In non-clinical testing the image artefact caused by the
Infinity-Lock Button System extends approximately
15-mm from this implant when imaged using a gradient
echo pulse sequence and a 3-Tesla MR System.
Precautions
Packaging:
• The device is supplied pre-packaged and sterile.
• Inspect the device, packaging and labelling prior
to use and do not use if damaged.
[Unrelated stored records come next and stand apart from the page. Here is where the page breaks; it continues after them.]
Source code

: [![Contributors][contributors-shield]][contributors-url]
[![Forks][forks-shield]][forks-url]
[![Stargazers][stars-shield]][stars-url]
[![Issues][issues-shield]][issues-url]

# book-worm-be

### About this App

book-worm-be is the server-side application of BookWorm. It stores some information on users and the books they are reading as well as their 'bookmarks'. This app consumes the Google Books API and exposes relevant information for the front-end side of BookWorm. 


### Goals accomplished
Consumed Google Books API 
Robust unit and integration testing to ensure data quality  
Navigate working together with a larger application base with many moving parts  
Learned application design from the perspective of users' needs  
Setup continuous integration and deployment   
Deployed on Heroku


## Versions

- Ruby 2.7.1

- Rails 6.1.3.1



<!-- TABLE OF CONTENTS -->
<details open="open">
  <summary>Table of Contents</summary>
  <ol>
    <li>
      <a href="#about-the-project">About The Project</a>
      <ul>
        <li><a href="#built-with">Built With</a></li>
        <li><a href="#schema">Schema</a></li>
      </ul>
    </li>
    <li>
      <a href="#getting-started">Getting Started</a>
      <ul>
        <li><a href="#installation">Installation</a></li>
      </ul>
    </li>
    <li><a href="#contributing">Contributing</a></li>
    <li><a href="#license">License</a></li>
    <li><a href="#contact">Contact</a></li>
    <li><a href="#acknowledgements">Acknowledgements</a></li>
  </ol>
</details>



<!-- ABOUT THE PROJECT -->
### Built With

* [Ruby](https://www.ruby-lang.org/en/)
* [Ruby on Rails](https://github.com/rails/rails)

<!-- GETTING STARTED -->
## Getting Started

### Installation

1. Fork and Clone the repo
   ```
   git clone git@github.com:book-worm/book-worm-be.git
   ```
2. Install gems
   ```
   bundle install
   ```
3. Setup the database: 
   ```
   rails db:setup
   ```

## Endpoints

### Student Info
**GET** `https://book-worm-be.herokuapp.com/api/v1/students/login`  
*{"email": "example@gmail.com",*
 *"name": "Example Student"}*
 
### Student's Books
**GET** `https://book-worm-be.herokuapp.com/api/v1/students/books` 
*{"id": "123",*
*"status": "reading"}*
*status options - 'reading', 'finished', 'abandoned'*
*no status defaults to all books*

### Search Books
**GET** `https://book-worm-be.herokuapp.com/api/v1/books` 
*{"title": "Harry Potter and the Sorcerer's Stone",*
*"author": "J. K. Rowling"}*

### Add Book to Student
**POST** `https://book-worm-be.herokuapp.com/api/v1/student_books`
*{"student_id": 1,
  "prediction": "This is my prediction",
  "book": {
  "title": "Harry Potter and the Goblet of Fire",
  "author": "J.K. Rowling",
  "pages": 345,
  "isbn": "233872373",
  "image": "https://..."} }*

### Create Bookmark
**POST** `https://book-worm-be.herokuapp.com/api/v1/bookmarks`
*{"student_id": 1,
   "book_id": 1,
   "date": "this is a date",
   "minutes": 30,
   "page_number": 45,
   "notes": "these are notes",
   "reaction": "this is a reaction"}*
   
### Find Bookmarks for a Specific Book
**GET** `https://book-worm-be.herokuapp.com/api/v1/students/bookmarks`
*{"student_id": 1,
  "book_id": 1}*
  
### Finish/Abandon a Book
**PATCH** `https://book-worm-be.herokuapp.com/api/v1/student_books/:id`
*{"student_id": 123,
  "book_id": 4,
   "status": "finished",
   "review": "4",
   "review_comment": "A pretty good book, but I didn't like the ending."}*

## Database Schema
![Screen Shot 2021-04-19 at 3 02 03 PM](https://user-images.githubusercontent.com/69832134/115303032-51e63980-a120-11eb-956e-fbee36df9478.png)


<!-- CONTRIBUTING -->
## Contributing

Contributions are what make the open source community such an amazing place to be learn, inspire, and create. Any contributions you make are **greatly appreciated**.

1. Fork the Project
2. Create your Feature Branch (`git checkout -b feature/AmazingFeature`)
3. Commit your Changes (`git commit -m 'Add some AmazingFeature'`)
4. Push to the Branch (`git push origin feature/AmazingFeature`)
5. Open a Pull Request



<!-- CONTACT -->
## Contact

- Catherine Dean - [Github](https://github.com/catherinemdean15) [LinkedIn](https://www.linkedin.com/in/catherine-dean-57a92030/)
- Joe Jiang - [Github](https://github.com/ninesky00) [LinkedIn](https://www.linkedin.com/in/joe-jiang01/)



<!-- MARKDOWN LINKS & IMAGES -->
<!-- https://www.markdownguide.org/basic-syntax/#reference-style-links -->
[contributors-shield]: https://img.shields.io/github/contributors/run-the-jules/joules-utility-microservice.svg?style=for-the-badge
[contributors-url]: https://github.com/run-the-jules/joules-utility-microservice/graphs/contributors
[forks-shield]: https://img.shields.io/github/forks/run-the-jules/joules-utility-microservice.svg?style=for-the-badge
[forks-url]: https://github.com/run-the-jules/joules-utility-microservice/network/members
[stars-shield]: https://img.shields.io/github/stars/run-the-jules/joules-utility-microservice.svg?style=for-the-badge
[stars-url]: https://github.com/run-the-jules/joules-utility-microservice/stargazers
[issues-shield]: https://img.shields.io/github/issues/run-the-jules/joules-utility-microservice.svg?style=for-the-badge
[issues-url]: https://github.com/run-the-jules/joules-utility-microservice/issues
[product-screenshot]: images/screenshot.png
Contact Xiros if
the package has been opened or altered.
Handling and storage:
• No specific storage conditions are required other
than good warehousing practice.
• Avoid damage when handling the Tube-Tape.
Avoid crushing or crimping when using surgical
instruments such as forceps or needle holders.
• Use aseptic technique throughout the procedure.
Pre-operative:
• It is recommended that patients are placed
on prophylactic antibiotics prior to surgery, to
minimize the risk of latent infections developing at
the implant site.
Intra-operative:
• Care should be taken to avoid nerves and other
anatomical hazards during surgery, as well as
possible infection.
• Take care to round the upper edges of the bone
tunnel to prevent abrasion of the Tube-Tape.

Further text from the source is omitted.